David Pichardie, ERC Consolidator Grant 2017

Distinctions International Informatique

David Pichardie, professeur des universités à l’ENS Rennes effectue ses recherches à l’Institut de recherche en informatique et systèmes aléatoires (IRISA - CNRS/ENS Rennes/Inria/INSA Rennes/Institut Mines-Télécom/Université de Bretagne-Sud/Université de Rennes 1), au sein de l’équipe-projet Inria Celtique. Il est lauréat d’une bourse ERC (European Research Council) Consolidator Grant pour son projet 2017 Verified Static Analysis Platform (VESTA).

Vos recherches s’inscrivent dans le cadre de la preuve de programme.

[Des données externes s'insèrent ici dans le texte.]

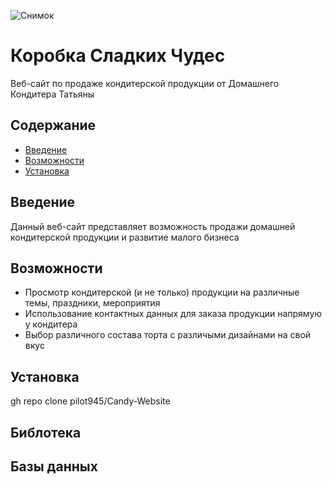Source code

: ![Снимок](https://github.com/user-attachments/assets/f17e3768-9165-429a-af55-8fce97030efb)


# Коробка Сладких Чудес
Веб-сайт по продаже кондитерской продукции от Домашнего Кондитера Татьяны

## Содержание
- [Введение](#Введение)
- [Возможности](#Возможности)
- [Установка](#Установка)

## Введение
Данный веб-сайт представляет возможность продажи домашней кондитерской продукции и развитие малого бизнеса 

## Возможности 
- Просмотр кондитерской (и не только) продукции на различные темы, праздники, мероприятия
- Использование контактных данных для заказа продукции напрямую у кондитера
- Выбор различного состава торта с различыми дизайнами на свой вкус
## Установка
gh repo clone pilot945/Candy-Website
## Библотека

## Базы данных
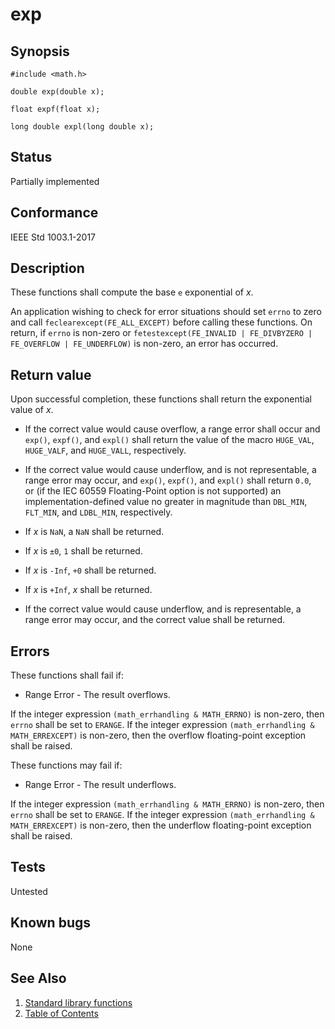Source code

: # exp

## Synopsis

`#include <math.h>`

`double exp(double x);`

`float expf(float x);`

`long double expl(long double x);`

## Status

Partially implemented

## Conformance

IEEE Std 1003.1-2017

## Description

These functions shall compute the base `e` exponential of _x_.

An application wishing to check for error situations should set `errno` to zero and call
`feclearexcept(FE_ALL_EXCEPT)` before calling these functions. On return, if `errno` is non-zero or
`fetestexcept(FE_INVALID | FE_DIVBYZERO | FE_OVERFLOW | FE_UNDERFLOW)` is non-zero, an error has occurred.

## Return value

Upon successful completion, these functions shall return the exponential value of _x_.

* If the correct value would cause overflow, a range error shall occur and `exp()`, `expf()`, and `expl()` shall return
the value of the macro `HUGE_VAL`, `HUGE_VALF`, and `HUGE_VALL`, respectively.

* If the correct value would cause underflow, and is not representable, a range error may occur, and `exp()`,
`expf()`, and `expl()` shall return `0.0`, or (if the IEC 60559 Floating-Point option is not supported) an
implementation-defined value no greater in magnitude than `DBL_MIN`, `FLT_MIN`, and `LDBL_MIN`, respectively.

* If _x_ is `NaN`, a `NaN` shall be returned.
* If _x_ is `±0`, `1` shall be returned.
* If _x_ is `-Inf`, `+0` shall be returned.
* If _x_ is `+Inf`, _x_ shall be returned.
* If the correct value would cause underflow, and is representable, a range error may occur, and the correct value shall
be returned.

## Errors

These functions shall fail if:

* Range Error - The result overflows.

 If the integer expression `(math_errhandling & MATH_ERRNO)` is non-zero, then `errno` shall be set to `ERANGE`. If
the integer expression `(math_errhandling & MATH_ERREXCEPT)` is non-zero, then the overflow floating-point exception
shall be raised.

These functions may fail if:

* Range Error - The result underflows.

 If the integer expression `(math_errhandling & MATH_ERRNO)` is non-zero, then `errno` shall be set to `ERANGE`. If
the integer expression `(math_errhandling & MATH_ERREXCEPT)` is non-zero, then the underflow floating-point exception
shall be raised.

## Tests

Untested

## Known bugs

None

## See Also

1. [Standard library functions](../index.md)
2. [Table of Contents](../../../index.md)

Comment s’assurer qu’un logiciel fonctionne bien de la manière prévue ?

David Pichardie : Mes travaux de recherche concernent le domaine de la preuve de programme, qui permet de s’assurer qu’un logiciel se comportera comme on l’avait prévu, durant son exécution. Une des techniques à laquelle je m’intéresse se base sur les assistants de preuve. Il s’agit d’outils interactifs permettant de définir des spécifications précises et de garantir qu’un programme les satisfait. Le système vérifie ainsi que l’utilisateur ne commet pas d’erreur logique durant l’écriture du programme, ce qui entrainerait des dysfonctionnements. Je m’intéresse aussi à une autre approche, appelée analyse statique, qui permet de démontrer, automatiquement cette fois, qu’un programme fonctionnera conformément à certaines spécifications, sans pour autant l’exécuter.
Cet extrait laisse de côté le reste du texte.